# ASSIGNMENT:
From the entries below, please gather each line containing the string "pitch".

[Extracted data entries]
■ ■ ■ ■ ■ ■ ■

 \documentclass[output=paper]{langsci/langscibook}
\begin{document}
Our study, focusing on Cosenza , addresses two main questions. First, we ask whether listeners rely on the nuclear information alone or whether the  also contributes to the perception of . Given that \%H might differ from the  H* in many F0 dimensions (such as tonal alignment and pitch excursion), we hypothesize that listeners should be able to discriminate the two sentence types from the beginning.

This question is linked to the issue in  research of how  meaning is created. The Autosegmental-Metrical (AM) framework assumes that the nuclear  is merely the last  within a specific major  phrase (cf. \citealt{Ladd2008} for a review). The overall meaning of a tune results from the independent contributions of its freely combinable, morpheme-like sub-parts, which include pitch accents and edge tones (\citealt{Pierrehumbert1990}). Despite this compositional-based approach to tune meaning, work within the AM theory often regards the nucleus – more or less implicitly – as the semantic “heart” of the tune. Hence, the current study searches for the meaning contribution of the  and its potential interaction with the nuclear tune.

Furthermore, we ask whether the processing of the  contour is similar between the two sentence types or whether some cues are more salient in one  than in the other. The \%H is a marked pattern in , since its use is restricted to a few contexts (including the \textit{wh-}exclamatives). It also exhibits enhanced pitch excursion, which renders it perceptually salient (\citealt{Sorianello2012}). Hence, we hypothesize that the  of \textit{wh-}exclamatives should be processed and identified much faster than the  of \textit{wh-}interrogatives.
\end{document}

■ ■ ■ ■ ■ ■ ■

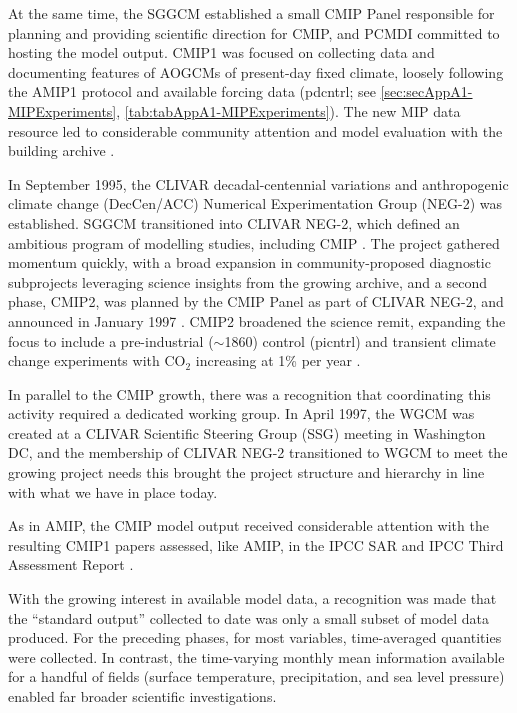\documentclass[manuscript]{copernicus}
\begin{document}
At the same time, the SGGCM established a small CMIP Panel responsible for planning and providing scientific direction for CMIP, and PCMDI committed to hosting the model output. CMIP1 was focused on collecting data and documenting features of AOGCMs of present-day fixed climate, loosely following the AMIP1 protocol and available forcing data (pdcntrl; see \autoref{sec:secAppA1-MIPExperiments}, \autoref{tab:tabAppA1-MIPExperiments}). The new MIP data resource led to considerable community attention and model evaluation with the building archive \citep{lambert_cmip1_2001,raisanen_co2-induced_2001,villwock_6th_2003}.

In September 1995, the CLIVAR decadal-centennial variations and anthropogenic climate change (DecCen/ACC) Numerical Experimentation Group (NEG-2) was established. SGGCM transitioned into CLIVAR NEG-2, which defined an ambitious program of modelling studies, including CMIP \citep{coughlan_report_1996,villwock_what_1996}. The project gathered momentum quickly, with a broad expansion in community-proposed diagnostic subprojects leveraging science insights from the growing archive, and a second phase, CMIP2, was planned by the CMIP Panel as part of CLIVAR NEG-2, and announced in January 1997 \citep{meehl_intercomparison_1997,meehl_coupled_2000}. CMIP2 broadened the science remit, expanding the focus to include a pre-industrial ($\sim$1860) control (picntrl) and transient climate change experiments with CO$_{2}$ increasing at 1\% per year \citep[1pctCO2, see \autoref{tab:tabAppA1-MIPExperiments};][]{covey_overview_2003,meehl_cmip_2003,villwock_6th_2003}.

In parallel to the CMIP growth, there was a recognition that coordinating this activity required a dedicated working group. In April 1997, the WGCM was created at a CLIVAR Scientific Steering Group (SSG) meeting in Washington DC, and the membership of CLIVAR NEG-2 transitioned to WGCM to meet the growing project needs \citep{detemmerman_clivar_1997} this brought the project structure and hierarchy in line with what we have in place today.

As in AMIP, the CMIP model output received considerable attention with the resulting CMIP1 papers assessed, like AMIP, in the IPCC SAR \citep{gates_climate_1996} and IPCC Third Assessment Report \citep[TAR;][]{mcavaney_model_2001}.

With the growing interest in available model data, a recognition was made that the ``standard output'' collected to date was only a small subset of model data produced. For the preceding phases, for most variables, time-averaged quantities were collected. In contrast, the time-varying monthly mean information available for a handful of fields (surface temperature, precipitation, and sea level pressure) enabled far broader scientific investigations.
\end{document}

■ ■ ■ ■ ■ ■ ■

# TASK RESPONSE:
Our study, focusing on Cosenza , addresses two main questions. First, we ask whether listeners rely on the nuclear information alone or whether the  also contributes to the perception of . Given that \%H might differ from the  H* in many F0 dimensions (such as tonal alignment and pitch excursion), we hypothesize that listeners should be able to discriminate the two sentence types from the beginning.
This question is linked to the issue in  research of how  meaning is created. The Autosegmental-Metrical (AM) framework assumes that the nuclear  is merely the last  within a specific major  phrase (cf. \citealt{Ladd2008} for a review). The overall meaning of a tune results from the independent contributions of its freely combinable, morpheme-like sub-parts, which include pitch accents and edge tones (\citealt{Pierrehumbert1990}). Despite this compositional-based approach to tune meaning, work within the AM theory often regards the nucleus – more or less implicitly – as the semantic “heart” of the tune. Hence, the current study searches for the meaning contribution of the  and its potential interaction with the nuclear tune.
Furthermore, we ask whether the processing of the  contour is similar between the two sentence types or whether some cues are more salient in one  than in the other. The \%H is a marked pattern in , since its use is restricted to a few contexts (including the \textit{wh-}exclamatives). It also exhibits enhanced pitch excursion, which renders it perceptually salient (\citealt{Sorianello2012}). Hence, we hypothesize that the  of \textit{wh-}exclamatives should be processed and identified much faster than the  of \textit{wh-}interrogatives.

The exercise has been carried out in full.